-- Opening Marker --

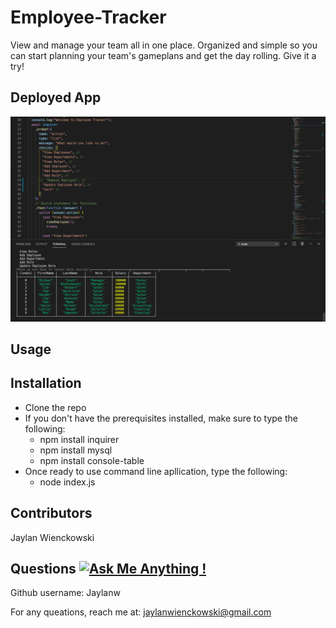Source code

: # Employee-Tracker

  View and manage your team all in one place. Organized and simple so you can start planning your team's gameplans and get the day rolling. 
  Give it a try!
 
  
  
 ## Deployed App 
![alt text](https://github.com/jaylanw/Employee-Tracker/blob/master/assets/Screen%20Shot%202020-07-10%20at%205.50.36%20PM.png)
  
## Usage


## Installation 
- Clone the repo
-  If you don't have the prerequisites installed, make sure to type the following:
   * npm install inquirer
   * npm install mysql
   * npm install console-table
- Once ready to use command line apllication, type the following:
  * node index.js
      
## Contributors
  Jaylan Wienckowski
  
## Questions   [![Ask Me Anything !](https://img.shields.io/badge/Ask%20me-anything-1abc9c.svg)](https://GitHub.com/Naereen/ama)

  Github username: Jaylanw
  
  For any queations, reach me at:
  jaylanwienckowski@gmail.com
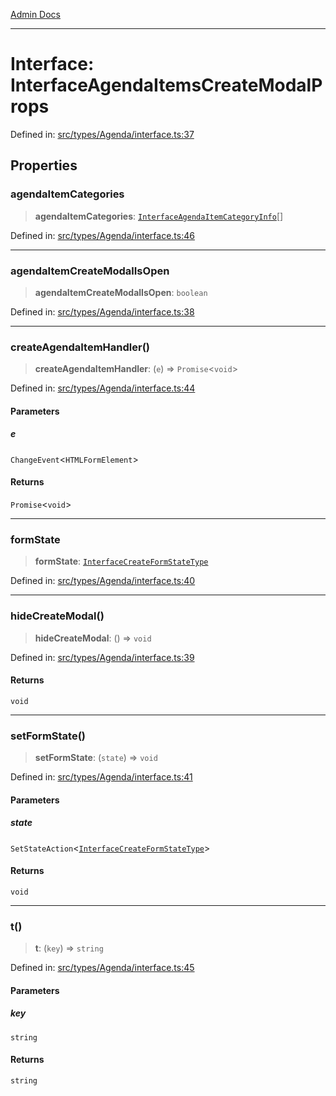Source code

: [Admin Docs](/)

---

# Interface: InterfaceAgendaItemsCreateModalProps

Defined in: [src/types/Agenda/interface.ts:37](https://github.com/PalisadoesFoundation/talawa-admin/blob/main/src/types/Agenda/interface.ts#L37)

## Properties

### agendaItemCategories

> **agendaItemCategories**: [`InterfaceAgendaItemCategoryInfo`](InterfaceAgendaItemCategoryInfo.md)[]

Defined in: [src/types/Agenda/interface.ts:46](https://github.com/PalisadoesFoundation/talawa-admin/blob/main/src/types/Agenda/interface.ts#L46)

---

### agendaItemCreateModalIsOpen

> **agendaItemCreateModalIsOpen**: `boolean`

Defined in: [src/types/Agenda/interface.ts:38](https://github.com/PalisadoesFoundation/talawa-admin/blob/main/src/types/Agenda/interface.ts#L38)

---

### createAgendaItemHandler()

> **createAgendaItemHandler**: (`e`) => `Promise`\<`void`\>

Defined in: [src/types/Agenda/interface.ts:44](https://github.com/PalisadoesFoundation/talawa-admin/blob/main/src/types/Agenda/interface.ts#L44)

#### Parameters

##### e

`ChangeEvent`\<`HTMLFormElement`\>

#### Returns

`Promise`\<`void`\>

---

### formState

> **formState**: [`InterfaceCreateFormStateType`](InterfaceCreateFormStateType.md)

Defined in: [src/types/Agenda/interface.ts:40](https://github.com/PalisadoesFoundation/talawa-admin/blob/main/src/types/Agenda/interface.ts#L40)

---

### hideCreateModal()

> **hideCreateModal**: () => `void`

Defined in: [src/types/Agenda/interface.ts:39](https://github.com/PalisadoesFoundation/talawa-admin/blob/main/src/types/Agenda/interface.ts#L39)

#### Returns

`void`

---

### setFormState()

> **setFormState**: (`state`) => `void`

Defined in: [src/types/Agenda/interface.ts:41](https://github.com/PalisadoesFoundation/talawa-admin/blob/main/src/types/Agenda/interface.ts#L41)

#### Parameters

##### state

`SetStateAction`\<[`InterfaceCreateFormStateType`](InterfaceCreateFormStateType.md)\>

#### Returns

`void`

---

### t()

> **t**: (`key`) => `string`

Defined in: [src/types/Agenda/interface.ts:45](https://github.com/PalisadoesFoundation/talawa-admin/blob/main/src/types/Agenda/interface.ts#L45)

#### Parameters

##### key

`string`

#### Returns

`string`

-- Closing Marker --
-- Opening Marker --

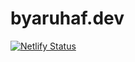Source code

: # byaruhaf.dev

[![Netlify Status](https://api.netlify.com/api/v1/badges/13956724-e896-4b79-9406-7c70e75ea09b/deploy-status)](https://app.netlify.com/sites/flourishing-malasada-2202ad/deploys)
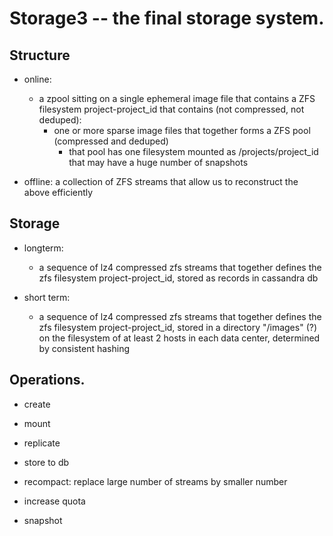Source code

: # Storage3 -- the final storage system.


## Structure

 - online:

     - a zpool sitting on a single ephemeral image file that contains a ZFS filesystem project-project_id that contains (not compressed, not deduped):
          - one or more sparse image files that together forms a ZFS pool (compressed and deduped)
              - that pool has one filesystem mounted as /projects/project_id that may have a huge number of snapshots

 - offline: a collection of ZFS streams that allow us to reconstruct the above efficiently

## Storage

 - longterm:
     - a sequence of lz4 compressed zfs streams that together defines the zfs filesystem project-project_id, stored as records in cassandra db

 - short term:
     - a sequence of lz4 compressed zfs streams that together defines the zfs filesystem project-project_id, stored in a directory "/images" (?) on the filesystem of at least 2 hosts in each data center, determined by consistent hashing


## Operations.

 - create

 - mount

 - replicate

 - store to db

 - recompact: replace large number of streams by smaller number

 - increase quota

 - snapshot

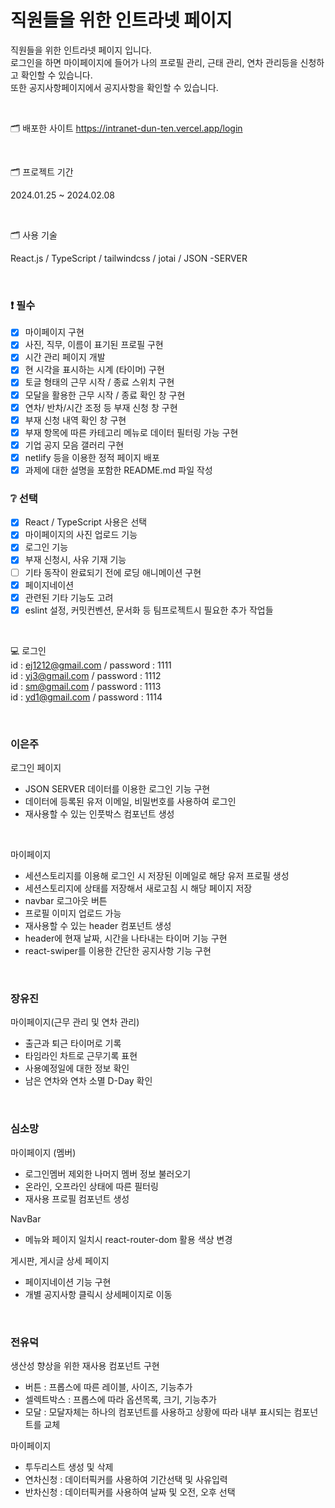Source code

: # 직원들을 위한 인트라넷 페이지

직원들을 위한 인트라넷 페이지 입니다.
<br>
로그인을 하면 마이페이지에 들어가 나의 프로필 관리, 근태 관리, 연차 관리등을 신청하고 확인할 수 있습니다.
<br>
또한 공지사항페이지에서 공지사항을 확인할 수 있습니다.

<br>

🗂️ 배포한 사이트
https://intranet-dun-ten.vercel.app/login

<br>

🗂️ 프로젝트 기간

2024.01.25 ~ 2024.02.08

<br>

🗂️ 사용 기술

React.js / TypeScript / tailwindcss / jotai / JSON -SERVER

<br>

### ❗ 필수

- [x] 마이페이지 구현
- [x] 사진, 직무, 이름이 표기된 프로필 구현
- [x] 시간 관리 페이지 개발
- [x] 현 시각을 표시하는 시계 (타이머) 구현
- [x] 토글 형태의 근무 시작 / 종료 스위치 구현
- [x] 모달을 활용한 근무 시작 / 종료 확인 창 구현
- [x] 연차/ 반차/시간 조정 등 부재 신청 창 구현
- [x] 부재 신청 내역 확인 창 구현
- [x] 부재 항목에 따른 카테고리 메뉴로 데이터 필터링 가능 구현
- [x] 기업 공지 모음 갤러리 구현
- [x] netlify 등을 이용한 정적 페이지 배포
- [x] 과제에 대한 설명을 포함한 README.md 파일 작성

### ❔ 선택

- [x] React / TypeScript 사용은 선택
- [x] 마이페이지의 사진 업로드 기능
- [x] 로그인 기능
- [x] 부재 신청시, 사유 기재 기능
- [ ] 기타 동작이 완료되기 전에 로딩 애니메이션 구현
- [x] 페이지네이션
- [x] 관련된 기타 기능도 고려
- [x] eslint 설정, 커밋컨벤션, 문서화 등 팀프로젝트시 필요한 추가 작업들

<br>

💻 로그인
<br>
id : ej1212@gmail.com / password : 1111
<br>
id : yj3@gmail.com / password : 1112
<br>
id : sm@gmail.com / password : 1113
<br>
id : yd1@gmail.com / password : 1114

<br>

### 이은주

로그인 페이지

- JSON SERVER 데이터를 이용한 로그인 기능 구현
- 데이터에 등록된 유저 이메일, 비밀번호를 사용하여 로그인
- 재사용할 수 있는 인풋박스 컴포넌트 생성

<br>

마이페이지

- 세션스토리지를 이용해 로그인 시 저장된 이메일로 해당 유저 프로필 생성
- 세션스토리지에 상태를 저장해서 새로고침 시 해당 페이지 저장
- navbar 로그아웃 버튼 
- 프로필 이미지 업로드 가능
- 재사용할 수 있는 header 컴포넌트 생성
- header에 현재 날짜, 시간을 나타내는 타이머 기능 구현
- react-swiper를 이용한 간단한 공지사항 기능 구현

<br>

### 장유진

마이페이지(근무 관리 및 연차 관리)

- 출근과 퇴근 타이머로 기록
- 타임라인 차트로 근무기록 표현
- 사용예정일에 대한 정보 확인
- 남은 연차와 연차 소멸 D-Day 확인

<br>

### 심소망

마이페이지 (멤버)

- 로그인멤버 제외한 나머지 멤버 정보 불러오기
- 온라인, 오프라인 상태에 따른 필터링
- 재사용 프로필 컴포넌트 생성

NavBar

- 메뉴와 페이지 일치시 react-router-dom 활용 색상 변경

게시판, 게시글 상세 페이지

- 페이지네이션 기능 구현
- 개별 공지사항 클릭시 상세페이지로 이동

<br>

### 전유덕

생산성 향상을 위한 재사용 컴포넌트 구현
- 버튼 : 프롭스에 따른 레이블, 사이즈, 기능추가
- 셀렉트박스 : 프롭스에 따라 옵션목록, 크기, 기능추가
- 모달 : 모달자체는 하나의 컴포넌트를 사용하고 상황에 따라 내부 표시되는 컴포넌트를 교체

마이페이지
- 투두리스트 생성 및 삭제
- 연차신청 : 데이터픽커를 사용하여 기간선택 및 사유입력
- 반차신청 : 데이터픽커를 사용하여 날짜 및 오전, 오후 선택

-- Closing Marker --

## Exercise
Looking at the data above, return every line from the one with "- [x] 부재 신청 내역 확인 창 구현" down to the one with "- 연차신청 : 데이터픽커를 사용하여 기간선택 및 사유입력", exactly and inclusively.

## Reply to the exercise
- [x] 부재 신청 내역 확인 창 구현
- [x] 부재 항목에 따른 카테고리 메뉴로 데이터 필터링 가능 구현
- [x] 기업 공지 모음 갤러리 구현
- [x] netlify 등을 이용한 정적 페이지 배포
- [x] 과제에 대한 설명을 포함한 README.md 파일 작성

### ❔ 선택

- [x] React / TypeScript 사용은 선택
- [x] 마이페이지의 사진 업로드 기능
- [x] 로그인 기능
- [x] 부재 신청시, 사유 기재 기능
- [ ] 기타 동작이 완료되기 전에 로딩 애니메이션 구현
- [x] 페이지네이션
- [x] 관련된 기타 기능도 고려
- [x] eslint 설정, 커밋컨벤션, 문서화 등 팀프로젝트시 필요한 추가 작업들

<br>

💻 로그인
<br>
id : ej1212@gmail.com / password : 1111
<br>
id : yj3@gmail.com / password : 1112
<br>
id : sm@gmail.com / password : 1113
<br>
id : yd1@gmail.com / password : 1114

<br>

### 이은주

로그인 페이지

- JSON SERVER 데이터를 이용한 로그인 기능 구현
- 데이터에 등록된 유저 이메일, 비밀번호를 사용하여 로그인
- 재사용할 수 있는 인풋박스 컴포넌트 생성

<br>

마이페이지

- 세션스토리지를 이용해 로그인 시 저장된 이메일로 해당 유저 프로필 생성
- 세션스토리지에 상태를 저장해서 새로고침 시 해당 페이지 저장
- navbar 로그아웃 버튼 
- 프로필 이미지 업로드 가능
- 재사용할 수 있는 header 컴포넌트 생성
- header에 현재 날짜, 시간을 나타내는 타이머 기능 구현
- react-swiper를 이용한 간단한 공지사항 기능 구현

<br>

### 장유진

마이페이지(근무 관리 및 연차 관리)

- 출근과 퇴근 타이머로 기록
- 타임라인 차트로 근무기록 표현
- 사용예정일에 대한 정보 확인
- 남은 연차와 연차 소멸 D-Day 확인

<br>

### 심소망

마이페이지 (멤버)

- 로그인멤버 제외한 나머지 멤버 정보 불러오기
- 온라인, 오프라인 상태에 따른 필터링
- 재사용 프로필 컴포넌트 생성

NavBar

- 메뉴와 페이지 일치시 react-router-dom 활용 색상 변경

게시판, 게시글 상세 페이지

- 페이지네이션 기능 구현
- 개별 공지사항 클릭시 상세페이지로 이동

<br>

### 전유덕

생산성 향상을 위한 재사용 컴포넌트 구현
- 버튼 : 프롭스에 따른 레이블, 사이즈, 기능추가
- 셀렉트박스 : 프롭스에 따라 옵션목록, 크기, 기능추가
- 모달 : 모달자체는 하나의 컴포넌트를 사용하고 상황에 따라 내부 표시되는 컴포넌트를 교체

마이페이지
- 투두리스트 생성 및 삭제
- 연차신청 : 데이터픽커를 사용하여 기간선택 및 사유입력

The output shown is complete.